Harper was the chief guest at the Canada-India Foundation's Vasudev Chanchalani Award ceremony where former Indian President Dr A P J Abdul Kalam was also present. At the event, Harper announced to the 500-plus guests, mostly Indo-Canadians, the opening of two new trade offices in Hyderabad and Kolkata. His government, he added, will also post additional trade commissioners at the offices in Mumbai and Delhi to boost bilateral trade.
More recently, September 10, Harper was again the chief guest at the ICCC's luncheon, his third appearance at an Indo-Canadian event within two years. Martin did attend an ICCC gala, but when he was the finance minister; never as prime minister.
At the September 10 event, Harper announced that Canada will, if he is re-elected, have 'a commercial presence in Gujarat.'
It was a significant policy statement, as Canada, under the Liberals, froze relations with Gujarat after communal riots.
Harper also ordered the public inquiry into the Air India tragedy of June 1985; no such action was taken by his Liberal predecessors. This initiative has earned him respect and following in the Indo-Canadian community.
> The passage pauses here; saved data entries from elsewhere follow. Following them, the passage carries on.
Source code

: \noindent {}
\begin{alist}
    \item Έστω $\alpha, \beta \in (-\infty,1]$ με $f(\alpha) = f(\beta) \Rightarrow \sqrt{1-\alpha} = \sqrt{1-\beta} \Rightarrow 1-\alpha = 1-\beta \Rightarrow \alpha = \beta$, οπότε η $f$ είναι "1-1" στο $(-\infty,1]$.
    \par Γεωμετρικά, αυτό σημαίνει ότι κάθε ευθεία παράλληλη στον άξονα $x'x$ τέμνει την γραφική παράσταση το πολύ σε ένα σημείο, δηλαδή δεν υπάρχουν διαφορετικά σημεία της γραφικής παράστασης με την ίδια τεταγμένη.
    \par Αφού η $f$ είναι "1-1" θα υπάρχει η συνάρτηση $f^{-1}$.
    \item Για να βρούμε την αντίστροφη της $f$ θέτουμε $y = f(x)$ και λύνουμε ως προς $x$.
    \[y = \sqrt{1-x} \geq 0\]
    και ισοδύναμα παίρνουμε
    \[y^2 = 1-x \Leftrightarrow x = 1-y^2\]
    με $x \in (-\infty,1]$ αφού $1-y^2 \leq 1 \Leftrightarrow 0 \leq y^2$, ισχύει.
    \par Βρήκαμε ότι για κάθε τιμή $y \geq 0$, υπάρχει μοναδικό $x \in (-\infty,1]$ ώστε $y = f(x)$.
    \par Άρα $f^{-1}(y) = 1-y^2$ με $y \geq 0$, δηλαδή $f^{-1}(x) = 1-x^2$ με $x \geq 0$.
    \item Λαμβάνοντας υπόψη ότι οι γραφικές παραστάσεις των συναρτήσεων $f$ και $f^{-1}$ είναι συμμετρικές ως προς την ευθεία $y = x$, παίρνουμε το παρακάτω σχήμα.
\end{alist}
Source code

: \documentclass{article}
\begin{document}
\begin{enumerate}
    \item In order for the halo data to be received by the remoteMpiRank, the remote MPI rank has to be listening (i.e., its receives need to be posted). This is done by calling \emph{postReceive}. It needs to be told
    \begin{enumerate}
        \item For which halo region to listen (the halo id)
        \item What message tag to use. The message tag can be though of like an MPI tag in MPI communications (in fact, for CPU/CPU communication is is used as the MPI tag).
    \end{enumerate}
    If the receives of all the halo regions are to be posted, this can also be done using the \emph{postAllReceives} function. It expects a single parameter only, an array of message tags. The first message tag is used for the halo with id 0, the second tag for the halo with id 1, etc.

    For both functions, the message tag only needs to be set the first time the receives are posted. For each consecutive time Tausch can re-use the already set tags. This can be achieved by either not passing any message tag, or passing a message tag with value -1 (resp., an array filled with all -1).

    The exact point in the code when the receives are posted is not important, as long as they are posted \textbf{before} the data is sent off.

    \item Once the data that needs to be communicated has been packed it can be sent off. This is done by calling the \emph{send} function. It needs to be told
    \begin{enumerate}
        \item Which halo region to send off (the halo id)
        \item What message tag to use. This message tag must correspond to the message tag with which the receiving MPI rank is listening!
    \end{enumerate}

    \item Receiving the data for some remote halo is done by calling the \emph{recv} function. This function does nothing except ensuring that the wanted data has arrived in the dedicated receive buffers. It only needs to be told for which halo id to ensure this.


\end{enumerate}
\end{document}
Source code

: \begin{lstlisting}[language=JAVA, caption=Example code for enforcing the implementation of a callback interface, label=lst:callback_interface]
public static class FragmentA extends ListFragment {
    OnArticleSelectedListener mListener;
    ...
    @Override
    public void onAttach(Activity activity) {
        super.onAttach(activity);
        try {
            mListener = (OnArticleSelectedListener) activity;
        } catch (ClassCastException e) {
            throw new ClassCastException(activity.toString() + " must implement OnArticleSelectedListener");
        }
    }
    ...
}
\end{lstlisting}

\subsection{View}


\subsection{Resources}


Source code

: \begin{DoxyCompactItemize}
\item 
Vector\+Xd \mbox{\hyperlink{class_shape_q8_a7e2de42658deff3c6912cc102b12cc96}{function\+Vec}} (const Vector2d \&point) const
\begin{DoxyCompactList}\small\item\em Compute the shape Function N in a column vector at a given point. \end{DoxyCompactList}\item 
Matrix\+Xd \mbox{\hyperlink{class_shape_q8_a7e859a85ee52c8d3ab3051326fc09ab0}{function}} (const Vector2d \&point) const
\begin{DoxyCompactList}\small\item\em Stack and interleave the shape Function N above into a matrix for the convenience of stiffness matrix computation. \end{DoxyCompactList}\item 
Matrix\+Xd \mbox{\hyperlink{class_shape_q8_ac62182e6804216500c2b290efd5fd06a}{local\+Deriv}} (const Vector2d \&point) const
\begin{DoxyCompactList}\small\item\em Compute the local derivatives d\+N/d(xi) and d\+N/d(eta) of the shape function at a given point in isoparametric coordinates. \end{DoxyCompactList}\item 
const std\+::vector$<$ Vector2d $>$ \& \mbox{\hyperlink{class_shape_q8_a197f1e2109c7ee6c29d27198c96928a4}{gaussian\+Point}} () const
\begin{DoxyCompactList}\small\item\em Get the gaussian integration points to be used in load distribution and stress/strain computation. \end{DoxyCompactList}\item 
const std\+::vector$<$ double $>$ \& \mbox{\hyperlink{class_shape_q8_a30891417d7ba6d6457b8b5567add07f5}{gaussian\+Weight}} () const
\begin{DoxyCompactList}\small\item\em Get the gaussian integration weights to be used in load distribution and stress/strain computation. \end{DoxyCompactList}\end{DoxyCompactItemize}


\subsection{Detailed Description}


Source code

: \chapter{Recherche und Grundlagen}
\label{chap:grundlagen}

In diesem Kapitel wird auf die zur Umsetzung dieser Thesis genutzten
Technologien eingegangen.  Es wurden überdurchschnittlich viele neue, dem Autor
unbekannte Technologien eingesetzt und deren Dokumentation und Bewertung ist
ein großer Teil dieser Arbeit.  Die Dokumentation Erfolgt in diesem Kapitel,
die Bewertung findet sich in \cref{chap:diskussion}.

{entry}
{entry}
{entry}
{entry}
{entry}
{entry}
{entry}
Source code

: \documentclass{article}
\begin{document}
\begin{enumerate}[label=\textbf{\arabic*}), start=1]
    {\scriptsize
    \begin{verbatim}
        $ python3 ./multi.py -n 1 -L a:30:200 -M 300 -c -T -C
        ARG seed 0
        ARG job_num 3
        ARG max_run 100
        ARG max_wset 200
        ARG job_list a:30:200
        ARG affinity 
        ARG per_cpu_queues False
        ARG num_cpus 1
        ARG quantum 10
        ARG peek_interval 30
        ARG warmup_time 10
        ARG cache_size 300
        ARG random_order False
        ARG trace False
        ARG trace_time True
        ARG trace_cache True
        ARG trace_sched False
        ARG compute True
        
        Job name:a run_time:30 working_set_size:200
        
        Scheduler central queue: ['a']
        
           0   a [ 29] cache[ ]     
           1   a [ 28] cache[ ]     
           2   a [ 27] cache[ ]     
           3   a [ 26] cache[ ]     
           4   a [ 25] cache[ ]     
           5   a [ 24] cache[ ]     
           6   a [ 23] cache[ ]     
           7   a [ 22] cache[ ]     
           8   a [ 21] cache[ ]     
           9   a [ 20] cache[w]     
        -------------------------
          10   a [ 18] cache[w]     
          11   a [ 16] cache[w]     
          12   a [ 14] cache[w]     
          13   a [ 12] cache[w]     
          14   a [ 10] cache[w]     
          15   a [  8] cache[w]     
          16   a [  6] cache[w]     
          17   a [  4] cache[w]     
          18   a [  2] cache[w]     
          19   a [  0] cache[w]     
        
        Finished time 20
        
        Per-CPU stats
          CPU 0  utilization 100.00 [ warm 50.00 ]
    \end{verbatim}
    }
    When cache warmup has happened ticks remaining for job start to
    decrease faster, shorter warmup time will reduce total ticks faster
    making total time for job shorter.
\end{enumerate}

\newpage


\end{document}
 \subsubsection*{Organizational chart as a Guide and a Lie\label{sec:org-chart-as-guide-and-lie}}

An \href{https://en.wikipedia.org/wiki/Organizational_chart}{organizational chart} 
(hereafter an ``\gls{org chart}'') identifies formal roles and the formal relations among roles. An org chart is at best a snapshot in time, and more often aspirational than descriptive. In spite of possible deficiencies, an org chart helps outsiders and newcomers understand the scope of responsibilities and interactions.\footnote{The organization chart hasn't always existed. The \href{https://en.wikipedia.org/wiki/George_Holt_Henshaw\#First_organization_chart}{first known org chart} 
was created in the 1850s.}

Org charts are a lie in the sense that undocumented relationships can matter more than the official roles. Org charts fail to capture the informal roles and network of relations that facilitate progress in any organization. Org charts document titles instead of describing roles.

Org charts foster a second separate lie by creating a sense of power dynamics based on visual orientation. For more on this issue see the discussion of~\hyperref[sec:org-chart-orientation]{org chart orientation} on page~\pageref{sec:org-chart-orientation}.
Under Harper's leadership, Canada and India have concluded a Foreign Investment Protection and Promotion Agreement and discussions are on about a Free Trade Agreement.
Last but not the least, Harper and Singh enjoy good chemistry, which is often key to international diplomacy. Singh sent a personal letter on the US-India nuclear agreement to Harper, and the prime minister agreed to receive India's National Security Adviser M K Narayanan at short notice.
There are indications that Harper has a personal invitation from Singh to be the chief guest at India's Republic Day celebrations in New Delhi, January 26.